O Brasil pode competir globalmente?

Os painelistas foram diretos: o Brasil tem potencial, mas precisa de decisão política e investimentos coordenados para se posicionar na economia digital.

“A gente olha para a China e vê que o governo definiu claramente que tecnologia é prioridade. Lá, 100% dos investimentos do governo chinês vão para ciência e tecnologia. No Brasil, não temos essa clareza. Estamos investindo em setores estratégicos? Estamos coordenando os esforços? Essas são as perguntas que o governo precisa responder”, afirmou Rodolfo Fücher.

Um dos maiores desafios apontados no debate foi a falta de coordenação entre as iniciativas digitais no país. Segundo Affonso Parga Nina, há pelo menos 3.000 programas governamentais ligados à transformação digital, mas sem articulação entre si.

“O governo já tem diversas ações, mas muitas vezes elas não conversam. Se cada ministério toca um projeto separado, sem integração, o impacto é limitado. O plano vem justamente para alinhar e direcionar todos esses esforços”, explicou Nina.

Felipe Hildebrand destacou outro ponto crítico: a formação de profissionais.

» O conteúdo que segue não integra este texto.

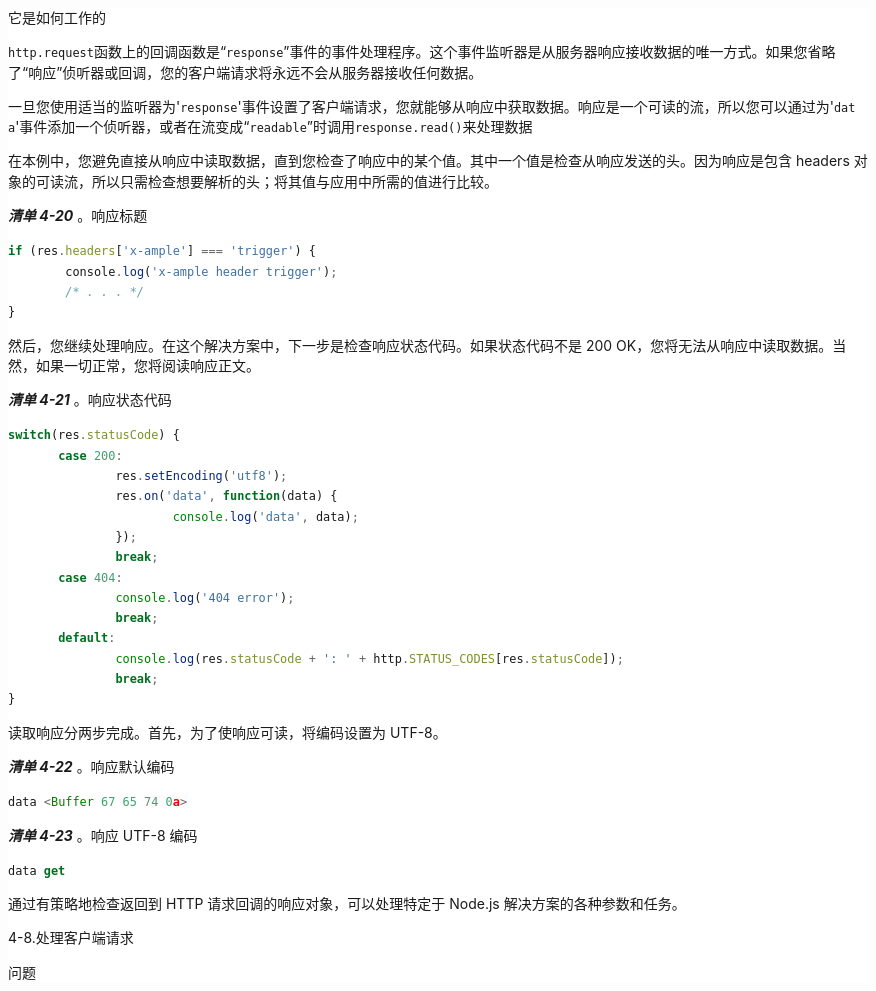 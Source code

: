 它是如何工作的

`http.request`函数上的回调函数是“`response`”事件的事件处理程序。这个事件监听器是从服务器响应接收数据的唯一方式。如果您省略了“响应”侦听器或回调，您的客户端请求将永远不会从服务器接收任何数据。

一旦您使用适当的监听器为'`response`'事件设置了客户端请求，您就能够从响应中获取数据。响应是一个可读的流，所以您可以通过为'`data`'事件添加一个侦听器，或者在流变成“`readable`”时调用`response.read()`来处理数据

在本例中，您避免直接从响应中读取数据，直到您检查了响应中的某个值。其中一个值是检查从响应发送的头。因为响应是包含 headers 对象的可读流，所以只需检查想要解析的头；将其值与应用中所需的值进行比较。

***清单 4-20*** 。响应标题

```js
if (res.headers['x-ample'] === 'trigger') {
        console.log('x-ample header trigger');
        /* . . . */
}
```

然后，您继续处理响应。在这个解决方案中，下一步是检查响应状态代码。如果状态代码不是 200 OK，您将无法从响应中读取数据。当然，如果一切正常，您将阅读响应正文。

***清单 4-21*** 。响应状态代码

```js
switch(res.statusCode) {
       case 200:
               res.setEncoding('utf8');
               res.on('data', function(data) {
                       console.log('data', data);
               });
               break;
       case 404:
               console.log('404 error');
               break;
       default:
               console.log(res.statusCode + ': ' + http.STATUS_CODES[res.statusCode]);
               break;
}
```

读取响应分两步完成。首先，为了使响应可读，将编码设置为 UTF-8。

***清单 4-22*** 。响应默认编码

```js
data <Buffer 67 65 74 0a>
```

***清单 4-23*** 。响应 UTF-8 编码

```js
data get
```

通过有策略地检查返回到 HTTP 请求回调的响应对象，可以处理特定于 Node.js 解决方案的各种参数和任务。

4-8.处理客户端请求

问题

Enquanto o Brasil forma menos de 50.000 especialistas por ano em tecnologia, a China forma mais de 4 milhões anualmente.

“Sem gente qualificada, qualquer plano digital fica no papel. Precisamos de um programa massivo de requalificação profissional e incentivo para atrair talentos para a tecnologia. Se não fizermos isso, não vamos sair da posição de consumidores de tecnologia para produtores”, afirmou Hildebrand.

IA, infraestrutura e competitividade

Outro ponto de destaque no debate foi a necessidade de melhorar a infraestrutura digital. Segundo Fücher, o Brasil importa anualmente bilhões de dólares em serviços de processamento de dados, uma dependência que poderia ser reduzida com investimentos em data centers locais.

“Em 2013, o Brasil importava 6 bilhões de dólares em serviços de processamento de dados. Dez anos depois, esse número subiu para mais de 3,6 bilhões ao mês. Isso significa que estamos terceirizando nosso poder computacional para o exterior, em vez de construir essa infraestrutura aqui”, disse Fücher.

Nina complementou, destacando que a infraestrutura não é apenas sobre servidores e cabos de fibra ótica, mas também sobre energia.

“Os grandes centros de processamento de IA consomem volumes gigantescos de energia. O Brasil tem uma matriz energética limpa e renovável, o que nos dá uma vantagem competitiva. Mas, para atrair investimentos, precisamos de políticas que incentivem a instalação desses centros aqui”, explicou Nina.

O que vem pela frente

O Plano Brasil Digital 2030+ já foi entregue ao governo e deve avançar nos próximos meses. No entanto, a transição do plano para ações concretas ainda depende de decisões políticas e articulação com o setor privado.

Hildebrand destacou que um erro comum em políticas públicas é a falta de pragmatismo.

“Não adianta criar um plano ambicioso e deixá-lo na gaveta. Precisamos de metas claras, indicadores de impacto e, principalmente, de execução rápida. Não há mais tempo a perder”, afirmou.

O setor privado também terá um papel crucial no processo. Grandes empresas, startups e universidades precisarão atuar como protagonistas, seja no desenvolvimento de tecnologias estratégicas, seja na formação de novos talentos.

“O Brasil tem duas opções: pode continuar apenas consumindo tecnologia estrangeira ou pode produzi-la e exportá-la. O plano dá um caminho para isso, mas depende da nossa capacidade de colocá-lo em prática”, diz Fücher.